Could the lines from the start of the data through the line with "features or enhancements" be set down exactly, with no pictures among them?

--- START ---

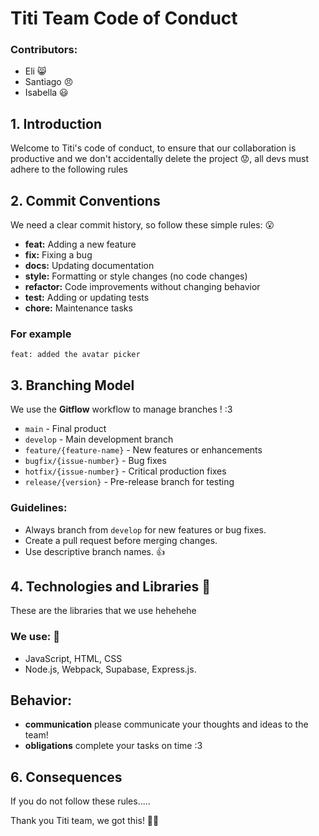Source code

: # Titi Team Code of Conduct
### Contributors: 
- Eli 😸
- Santiago 😠
- Isabella 😃

## 1. Introduction
Welcome to Titi's code of conduct, to ensure that our collaboration is productive and we don't accidentally delete the project 😟, all devs must adhere to the following rules

## 2. Commit Conventions
We need a clear commit history, so follow these simple rules: 😮

- **feat:** Adding a new feature
- **fix:** Fixing a bug
- **docs:** Updating documentation
- **style:** Formatting or style changes (no code changes)
- **refactor:** Code improvements without changing behavior
- **test:** Adding or updating tests
- **chore:** Maintenance tasks

### For example
```
feat: added the avatar picker
```

## 3. Branching Model
We use the **Gitflow** workflow to manage branches ! :3

- `main` - Final product
- `develop` - Main development branch
- `feature/{feature-name}` - New features or enhancements
- `bugfix/{issue-number}` - Bug fixes
- `hotfix/{issue-number}` - Critical production fixes
- `release/{version}` - Pre-release branch for testing

### Guidelines:
- Always branch from `develop` for new features or bug fixes.
- Create a pull request before merging changes.
- Use descriptive branch names. 👍

## 4. Technologies and Libraries 🤖

These are the libraries that we use hehehehe

### We use: 🎂
- JavaScript, HTML, CSS
- Node.js, Webpack, Supabase, Express.js.

## Behavior:
- **communication** please communicate your thoughts and ideas to the team!
- **obligations** complete your tasks on time :3

  
## 6. Consequences
If you do not follow these rules.....

Thank you Titi team, we got this! 🍰🌠
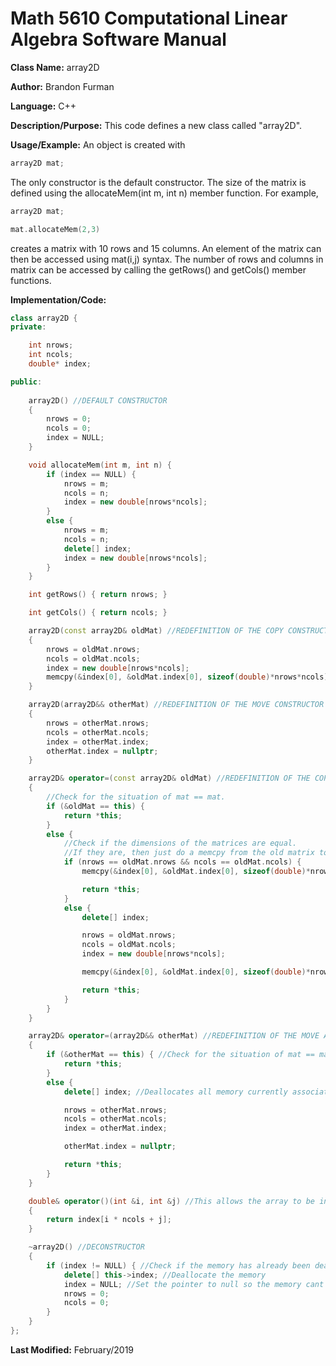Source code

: # Math 5610 Computational Linear Algebra Software Manual

**Class Name:** array2D

**Author:** Brandon Furman

**Language:** C++

**Description/Purpose:** This code defines a new class called "array2D".

**Usage/Example:** An object is created with

```cpp
array2D mat;
```
The only constructor is the default constructor. The size of the matrix is defined using the allocateMem(int m, int n) member function. For example,
```cpp
array2D mat;

mat.allocateMem(2,3)
```
creates a matrix with 10 rows and 15 columns. An element of the matrix can then be accessed using mat(i,j) syntax. The number of rows and columns in matrix can be accessed by calling the getRows() and getCols() member functions.

**Implementation/Code:**

```cpp
class array2D {
private:

	int nrows;
	int ncols;
	double* index;

public:
	
	array2D() //DEFAULT CONSTRUCTOR
	{
		nrows = 0;
		ncols = 0;
		index = NULL;
	}

	void allocateMem(int m, int n) {
		if (index == NULL) {
			nrows = m;
			ncols = n;
			index = new double[nrows*ncols];
		}
		else {
			nrows = m;
			ncols = n;
			delete[] index;
			index = new double[nrows*ncols];
		}
	}

	int getRows() { return nrows; }

	int getCols() { return ncols; }

	array2D(const array2D& oldMat) //REDEFINITION OF THE COPY CONSTRUCTOR
	{
		nrows = oldMat.nrows;
		ncols = oldMat.ncols;
		index = new double[nrows*ncols];
		memcpy(&index[0], &oldMat.index[0], sizeof(double)*nrows*ncols);
	}

	array2D(array2D&& otherMat) //REDEFINITION OF THE MOVE CONSTRUCTOR
	{
		nrows = otherMat.nrows;
		ncols = otherMat.ncols;
		index = otherMat.index;
		otherMat.index = nullptr;
	}

	array2D& operator=(const array2D& oldMat) //REDEFINITION OF THE COPY ASSIGNMENT OPERATOR
	{
		//Check for the situation of mat == mat.
		if (&oldMat == this) {
			return *this;
		}
		else {
			//Check if the dimensions of the matrices are equal.
			//If they are, then just do a memcpy from the old matrix to the new matrix.
			if (nrows == oldMat.nrows && ncols == oldMat.ncols) { 
				memcpy(&index[0], &oldMat.index[0], sizeof(double)*nrows*ncols);

				return *this;
			}
			else {
				delete[] index;

				nrows = oldMat.nrows;
				ncols = oldMat.ncols;
				index = new double[nrows*ncols];

				memcpy(&index[0], &oldMat.index[0], sizeof(double)*nrows*ncols);

				return *this;
			}
		}
	}

	array2D& operator=(array2D&& otherMat) //REDEFINITION OF THE MOVE ASSIGNMENT OPERATOR
	{
		if (&otherMat == this) { //Check for the situation of mat == mat.
			return *this;
		}
		else {
			delete[] index; //Deallocates all memory currently associated with the matrix.

			nrows = otherMat.nrows; 
			ncols = otherMat.ncols;
			index = otherMat.index;

			otherMat.index = nullptr;

			return *this;
		}
	}

	double& operator()(int &i, int &j) //This allows the array to be indexed like Mat(i,j).
	{
		return index[i * ncols + j];
	}

	~array2D() //DECONSTRUCTOR
	{
		if (index != NULL) { //Check if the memory has already been deallocated
			delete[] this->index; //Deallocate the memory
			index = NULL; //Set the pointer to null so the memory cant be deallocated again.
			nrows = 0;
			ncols = 0;
		}
	}
};

```

**Last Modified:** February/2019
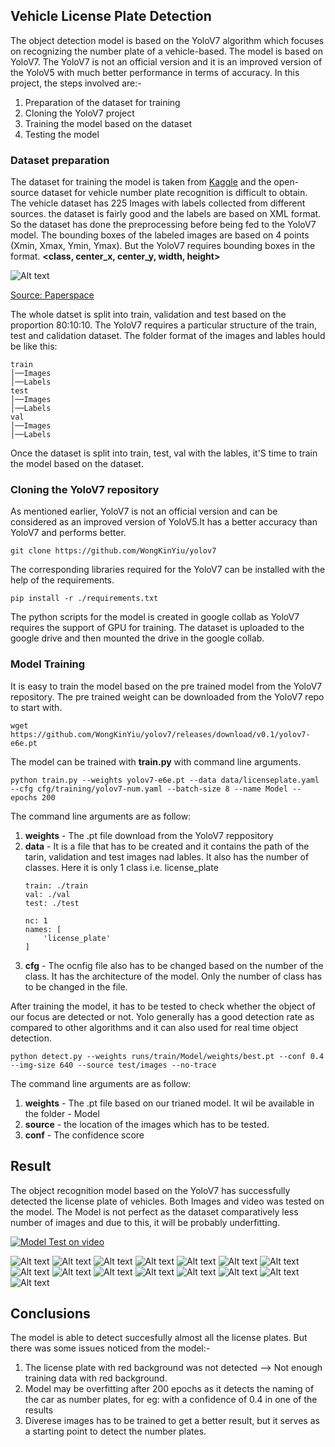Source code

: ## Vehicle License Plate Detection ##
 The object detection model is based on the YoloV7 algorithm which focuses on recognizing the number plate of a vehicle-based. The model is based on YoloV7. The YoloV7 is not an official version and it is an improved version of the YoloV5 with much better performance in terms of accuracy. In this project, the steps involved are:-
1) Preparation of the dataset for training 
2) Cloning the YoloV7 project
3) Training the model based on the dataset
4) Testing the model

### Dataset preparation ###
The dataset for training the model is taken from [Kaggle](https://www.kaggle.com/datasets/aslanahmedov/number-plate-detection) and the open-source dataset for vehicle number plate recognition is difficult to obtain. The vehicle dataset has 225 Images with labels collected from different sources. the dataset is fairly good and the labels are based on XML format. So the dataset has done the preprocessing before being fed to the YoloV7 model. The bounding boxes of the labeled images are based on 4 points (Xmin, Xmax, Ymin, Ymax). But the YoloV7 requires bounding boxes in the format. **<class, center_x, center_y, width, height>**


<img src="/Tutorial Images/Yolov7 bounding box.png" alt="Alt text" title="YOLOV7 bounding box">

[Source: Paperspace](https://blog.paperspace.com/train-yolov7-custom-data/)



The whole datset is split into train, validation and test based on the proportion 80:10:10. The YoloV7 requires a particular structure of the train, test and calidation dataset. The folder format of the images and lables hould be like this:
```
train
│──Images
│──Labels   
test
│──Images
│──Labels 
val
│──Images
│──Labels 
```
Once the dataset is split into train, test, val with the lables, it'S time to train the model based on the dataset.

### Cloning the YoloV7 repository ###

As mentioned earlier, YoloV7 is not an official version and can be considered as an improved version of YoloV5.It has a better accuracy than YoloV7 and performs better.
``` 
git clone https://github.com/WongKinYiu/yolov7 
```
The corresponding libraries required for the YoloV7 can be installed with the help of the requirements. 

```
pip install -r ./requirements.txt
```

The python scripts for the model is created in google collab as YoloV7 requires the support of GPU for training. The dataset is uploaded to the google drive and then mounted the drive in the google collab. 

### Model Training ##

It is easy to train the model based on the pre trained model from the YoloV7 repository. The pre trained weight can be downloaded from the YoloV7 repo to start with. 
```
wget https://github.com/WongKinYiu/yolov7/releases/download/v0.1/yolov7-e6e.pt
```

The model can be trained with **train.py** with command line arguments.
```
python train.py --weights yolov7-e6e.pt --data data/licenseplate.yaml --cfg cfg/training/yolov7-num.yaml --batch-size 8 --name Model --epochs 200
```
The command line arguments are as follow:

 1) **weights** - The .pt file download from the YoloV7 reppository
 2) **data** - It is a file that has to be created and it contains the path of the tarin, validation and test images nad lables. It also has the number of classes. Here it is only 1 class i.e. license_plate
    ```
    train: ./train
    val: ./val
    test: ./test

    nc: 1
    names: [
        'license_plate'
    ]
    ```
  3) **cfg** - The ocnfig file also has to be changed based on the number of the class. It has the architecture of the model. Only the number of class has to be changed in the file.
  
  After training the model, it has to be tested to check whether the object of our focus are detected or not. Yolo generally has a good detection rate as compared to other algorithms and it can also used for real time object detection.

  ```
python detect.py --weights runs/train/Model/weights/best.pt --conf 0.4 --img-size 640 --source test/images --no-trace
```

The command line arguments are as follow:

 1) **weights** - The .pt file based on our trianed model. It wil be available in the folder - Model
 2) **source** - the location of the images which has to be tested.
 3) **conf** - The confidence score

 ## Result ##

 The object recognition model based on the YoloV7 has successfully detected the license plate of vehicles. Both Images and video was tested on the model. The Model is not perfect as the dataset comparatively less number of images and due to this, it will be probably underfitting.

[![Model Test on video](https://img.youtube.com/vi/C5QqRF5XooM/0.jpg)](https://youtu.be/C5QqRF5XooM "Model Test on Video file")

<img src="/Tutorial Images/N17.jpeg" alt="Alt text" title="YOLOV7 Training Results">
<img src="/Tutorial Images/N38.jpeg" alt="Alt text" title="YOLOV7 Training Results">
<img src="/Tutorial Images/N44.jpeg" alt="Alt text" title="YOLOV7 Training Results">
<img src="/Tutorial Images/N48.jpeg" alt="Alt text" title="YOLOV7 Training Results">
<img src="/Tutorial Images/N72.jpeg" alt="Alt text" title="YOLOV7 Training Results">
<img src="/Tutorial Images/N82.jpeg" alt="Alt text" title="YOLOV7 Training Results">
<img src="/Tutorial Images/N120.jpeg" alt="Alt text" title="YOLOV7 Training Results">
<img src="/Tutorial Images/N121.jpeg" alt="Alt text" title="YOLOV7 Training Results">
<img src="/Tutorial Images/N144.jpeg" alt="Alt text" title="YOLOV7 Training Results">
<img src="/Tutorial Images/N154.jpeg" alt="Alt text" title="YOLOV7 Training Results">
<img src="/Tutorial Images/N175.jpeg" alt="Alt text" title="YOLOV7 Training Results">
<img src="/Tutorial Images/N198.jpeg" alt="Alt text" title="YOLOV7 Training Results">
<img src="/Tutorial Images/N229.jpeg" alt="Alt text" title="YOLOV7 Training Results">
<img src="/Tutorial Images/N230.jpeg" alt="Alt text" title="YOLOV7 Training Results">
<img src="/Tutorial Images/N247.jpeg" alt="Alt text" title="YOLOV7 Training Results">

## Conclusions ##

The model is able to detect succesfully almost all the license plates. But there was some issues noticed from the model:-

1) The license plate with red background was not detected --> Not enough training data with red background.
2) Model may be overfitting after 200 epochs as it detects the naming of the car as number plates, for eg: with a confidence of 0.4 in one of the results
3) Diverese images has to be trained to get a better result, but it serves as a starting point to detect the number plates.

--- END ---

- Answer space
Source code

: # Titi Team Code of Conduct
### Contributors: 
- Eli 😸
- Santiago 😠
- Isabella 😃

## 1. Introduction
Welcome to Titi's code of conduct, to ensure that our collaboration is productive and we don't accidentally delete the project 😟, all devs must adhere to the following rules

## 2. Commit Conventions
We need a clear commit history, so follow these simple rules: 😮

- **feat:** Adding a new feature
- **fix:** Fixing a bug
- **docs:** Updating documentation
- **style:** Formatting or style changes (no code changes)
- **refactor:** Code improvements without changing behavior
- **test:** Adding or updating tests
- **chore:** Maintenance tasks

### For example
```
feat: added the avatar picker
```

## 3. Branching Model
We use the **Gitflow** workflow to manage branches ! :3

- `main` - Final product
- `develop` - Main development branch
- `feature/{feature-name}` - New features or enhancements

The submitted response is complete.